Dal 7 al 12 settembre, in Sicilia, le giornate sono state belle, luminose, piene di quella calma che solo l’isola sa dare. Ma le serate… quelle sì che sono state davvero speciali. Sei serate una più bella dell’altra, tutte diverse, tutte vive, tutte con quel ritmo lento e profondo che solo la Sicilia conosce.

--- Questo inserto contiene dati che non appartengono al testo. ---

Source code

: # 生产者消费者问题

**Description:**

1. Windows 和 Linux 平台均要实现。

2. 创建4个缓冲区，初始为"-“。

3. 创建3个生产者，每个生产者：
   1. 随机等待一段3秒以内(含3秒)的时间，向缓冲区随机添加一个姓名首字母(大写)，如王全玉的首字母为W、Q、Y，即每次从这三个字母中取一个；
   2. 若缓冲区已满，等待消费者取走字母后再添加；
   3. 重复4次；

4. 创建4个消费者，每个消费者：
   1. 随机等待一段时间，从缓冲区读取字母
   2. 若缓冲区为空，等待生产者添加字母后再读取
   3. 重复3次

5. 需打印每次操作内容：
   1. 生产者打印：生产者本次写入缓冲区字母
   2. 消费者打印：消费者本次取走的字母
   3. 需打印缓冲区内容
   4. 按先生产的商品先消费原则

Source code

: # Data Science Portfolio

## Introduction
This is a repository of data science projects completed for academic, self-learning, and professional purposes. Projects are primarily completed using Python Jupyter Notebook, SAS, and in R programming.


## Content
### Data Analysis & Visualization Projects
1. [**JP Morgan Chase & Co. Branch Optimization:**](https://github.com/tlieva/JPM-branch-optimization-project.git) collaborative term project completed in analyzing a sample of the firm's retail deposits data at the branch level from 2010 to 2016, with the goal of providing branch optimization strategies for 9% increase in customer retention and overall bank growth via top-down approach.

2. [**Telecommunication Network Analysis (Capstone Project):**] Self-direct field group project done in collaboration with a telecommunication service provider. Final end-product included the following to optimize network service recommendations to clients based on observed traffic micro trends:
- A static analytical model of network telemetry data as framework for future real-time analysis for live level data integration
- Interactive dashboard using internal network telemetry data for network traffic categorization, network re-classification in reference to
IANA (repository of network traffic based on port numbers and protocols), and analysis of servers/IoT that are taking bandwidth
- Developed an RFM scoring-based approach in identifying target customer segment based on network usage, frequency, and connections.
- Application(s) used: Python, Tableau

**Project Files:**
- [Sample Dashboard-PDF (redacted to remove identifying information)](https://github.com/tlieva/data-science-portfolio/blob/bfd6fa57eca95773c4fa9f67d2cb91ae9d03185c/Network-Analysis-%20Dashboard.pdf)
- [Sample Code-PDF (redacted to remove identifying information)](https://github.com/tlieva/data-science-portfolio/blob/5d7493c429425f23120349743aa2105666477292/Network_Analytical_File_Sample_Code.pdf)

Dalle 17:30, quando la luce cominciava a scendere e il cielo si faceva più morbido, la casa si animava. In cucina iniziava il piccolo rito della cena: odori che si mescolavano, profumi che si rincorrevano, pentole che borbottavano, chiacchiere che si accendevano. E poi il mito del telegiornale, che in Sicilia resiste ancora come un appuntamento sacro, quasi un segnale che la sera è davvero iniziata.

La cena arrivava come un momento di festa. Tutti seduti, tutti presenti, perché in Sicilia il cibo non è solo qualcosa che si mangia: è memoria, è racconto, è un modo per stare insieme. Ogni piatto tipico portava con sé un ricordo, un aneddoto, una storia di tempi andati. E mentre si mangiava, le conversazioni si intrecciavano, si allungavano, diventavano più intense. E non finivano con l’ultimo boccone: continuavano dopo il caffè, continuavano anche quando la tavola era già stata sparecchiata, come se la serata non volesse mai chiudersi.

La notte, quando scendeva, si sentiva davvero. Cambiava l’aria, cambiava il silenzio, cambiava tutto. Diventava un’atmosfera particolare, bella, quasi surreale. E anche il riposo notturno sembrava un altro pezzo della lunga serata, un momento che non interrompeva ma completava.

Io, in quella settimana, di serate così ne ho vissute sei. Sei serate splendide, con accanto la mia signora dolcissima, e con i miei nipoti, i miei cognati, i miei suoceri. Sei serate che non si dimenticano, che restano, che si portano dentro.

E queste notti siciliane, così piene, così vive, diventeranno un brano musicale da me composto. Un modo per fissare tutto: le voci, i profumi, le risate, la luce che scende, la notte che arriva, la bellezza di stare insieme. Un modo per farle durare ancora.